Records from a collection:
- - -

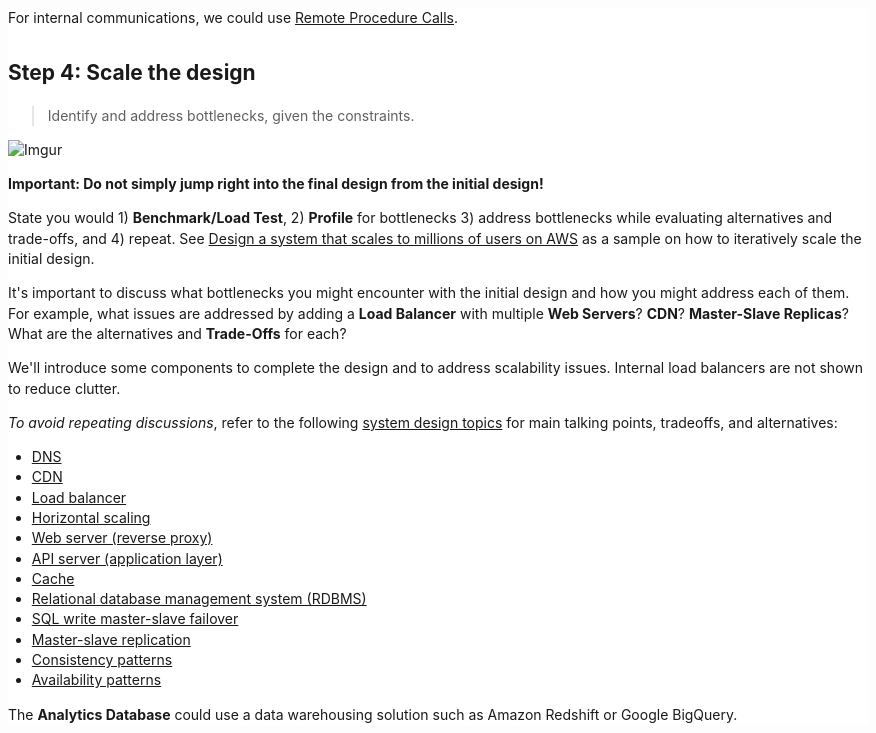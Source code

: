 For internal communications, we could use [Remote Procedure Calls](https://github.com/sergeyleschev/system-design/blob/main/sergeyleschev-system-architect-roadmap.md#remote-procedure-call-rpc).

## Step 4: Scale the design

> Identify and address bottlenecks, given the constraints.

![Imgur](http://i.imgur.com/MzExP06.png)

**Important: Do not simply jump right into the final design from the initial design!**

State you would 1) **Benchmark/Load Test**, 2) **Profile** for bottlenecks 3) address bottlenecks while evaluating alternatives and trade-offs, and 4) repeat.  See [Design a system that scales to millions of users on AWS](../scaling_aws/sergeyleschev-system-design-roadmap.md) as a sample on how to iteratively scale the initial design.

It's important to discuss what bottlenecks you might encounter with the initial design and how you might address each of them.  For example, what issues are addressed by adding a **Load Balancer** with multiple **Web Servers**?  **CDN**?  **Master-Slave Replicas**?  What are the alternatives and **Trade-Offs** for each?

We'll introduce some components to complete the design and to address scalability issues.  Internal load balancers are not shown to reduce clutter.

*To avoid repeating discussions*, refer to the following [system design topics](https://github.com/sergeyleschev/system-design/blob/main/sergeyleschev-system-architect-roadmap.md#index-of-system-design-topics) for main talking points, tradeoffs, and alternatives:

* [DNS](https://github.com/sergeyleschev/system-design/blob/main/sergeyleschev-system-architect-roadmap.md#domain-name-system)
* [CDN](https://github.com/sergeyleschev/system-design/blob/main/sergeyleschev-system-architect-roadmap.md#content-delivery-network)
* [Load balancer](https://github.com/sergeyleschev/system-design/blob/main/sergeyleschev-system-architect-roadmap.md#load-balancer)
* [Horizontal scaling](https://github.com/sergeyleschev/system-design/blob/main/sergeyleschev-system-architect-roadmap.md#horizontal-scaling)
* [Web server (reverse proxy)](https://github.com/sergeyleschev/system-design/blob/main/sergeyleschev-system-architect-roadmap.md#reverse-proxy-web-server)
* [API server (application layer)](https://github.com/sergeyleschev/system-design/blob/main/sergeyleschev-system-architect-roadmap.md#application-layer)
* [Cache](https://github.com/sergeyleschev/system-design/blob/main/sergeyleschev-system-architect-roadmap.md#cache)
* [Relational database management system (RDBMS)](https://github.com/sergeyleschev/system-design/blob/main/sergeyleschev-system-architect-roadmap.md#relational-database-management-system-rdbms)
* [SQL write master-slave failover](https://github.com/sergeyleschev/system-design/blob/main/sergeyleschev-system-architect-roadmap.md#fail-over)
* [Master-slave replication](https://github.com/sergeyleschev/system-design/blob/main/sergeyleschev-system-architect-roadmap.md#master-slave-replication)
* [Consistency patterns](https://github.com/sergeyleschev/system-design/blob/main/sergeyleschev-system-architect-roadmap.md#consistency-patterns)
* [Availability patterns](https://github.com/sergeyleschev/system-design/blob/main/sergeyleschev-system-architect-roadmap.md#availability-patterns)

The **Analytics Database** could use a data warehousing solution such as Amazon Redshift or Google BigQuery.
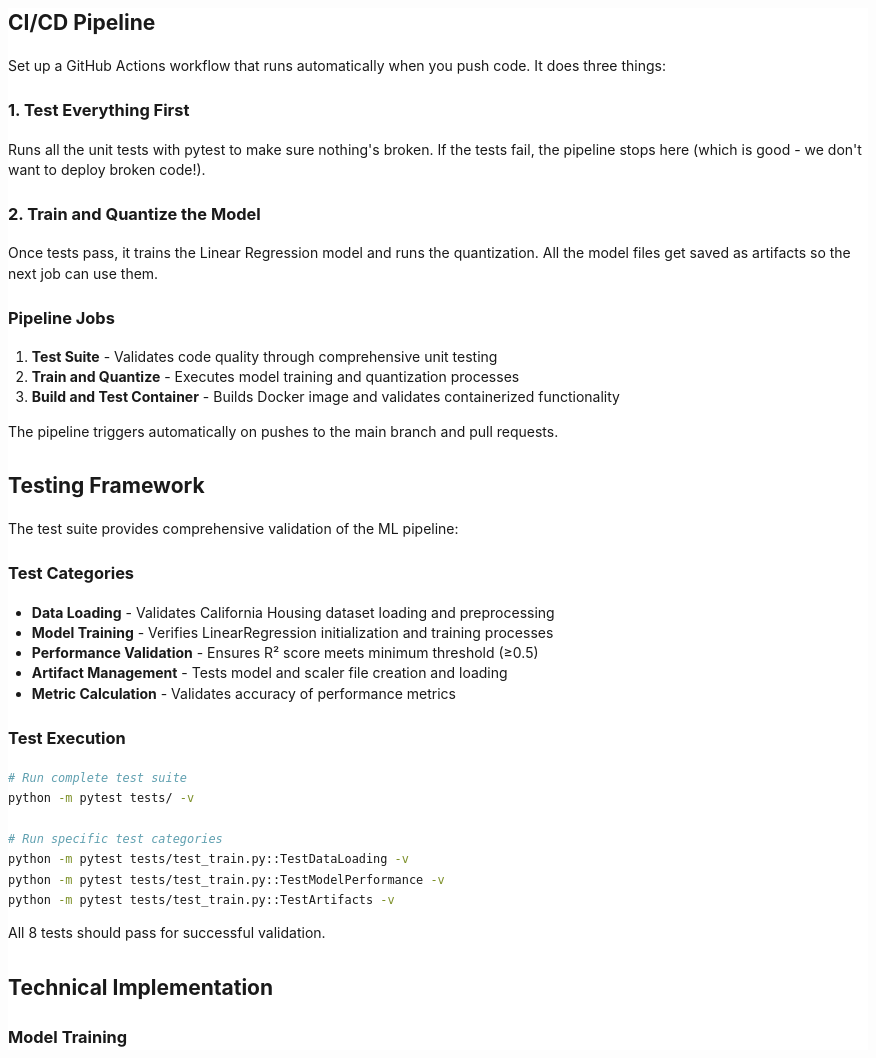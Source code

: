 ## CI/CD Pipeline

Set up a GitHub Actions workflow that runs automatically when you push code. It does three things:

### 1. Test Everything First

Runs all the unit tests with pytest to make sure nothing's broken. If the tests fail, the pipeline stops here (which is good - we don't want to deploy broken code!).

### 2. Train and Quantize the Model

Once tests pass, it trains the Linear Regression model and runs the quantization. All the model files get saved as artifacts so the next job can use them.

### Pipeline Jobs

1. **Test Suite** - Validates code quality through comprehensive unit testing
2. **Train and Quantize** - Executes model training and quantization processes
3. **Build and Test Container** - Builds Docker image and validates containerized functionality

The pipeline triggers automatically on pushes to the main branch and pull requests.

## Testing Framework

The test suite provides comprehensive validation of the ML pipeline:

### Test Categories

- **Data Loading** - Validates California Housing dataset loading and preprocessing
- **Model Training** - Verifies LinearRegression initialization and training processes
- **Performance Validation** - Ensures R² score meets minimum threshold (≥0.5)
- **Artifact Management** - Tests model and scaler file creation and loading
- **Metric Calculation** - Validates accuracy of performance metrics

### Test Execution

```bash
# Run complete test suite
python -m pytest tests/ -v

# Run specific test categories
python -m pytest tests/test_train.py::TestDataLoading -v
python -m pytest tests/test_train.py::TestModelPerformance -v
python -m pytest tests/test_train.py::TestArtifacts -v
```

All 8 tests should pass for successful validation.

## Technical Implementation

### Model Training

- - -

Action item:
Check the entries above line by line and return each one containing the word "python".

Solution to this problem:
python -m pytest tests/ -v
python -m pytest tests/test_train.py::TestDataLoading -v
python -m pytest tests/test_train.py::TestModelPerformance -v
python -m pytest tests/test_train.py::TestArtifacts -v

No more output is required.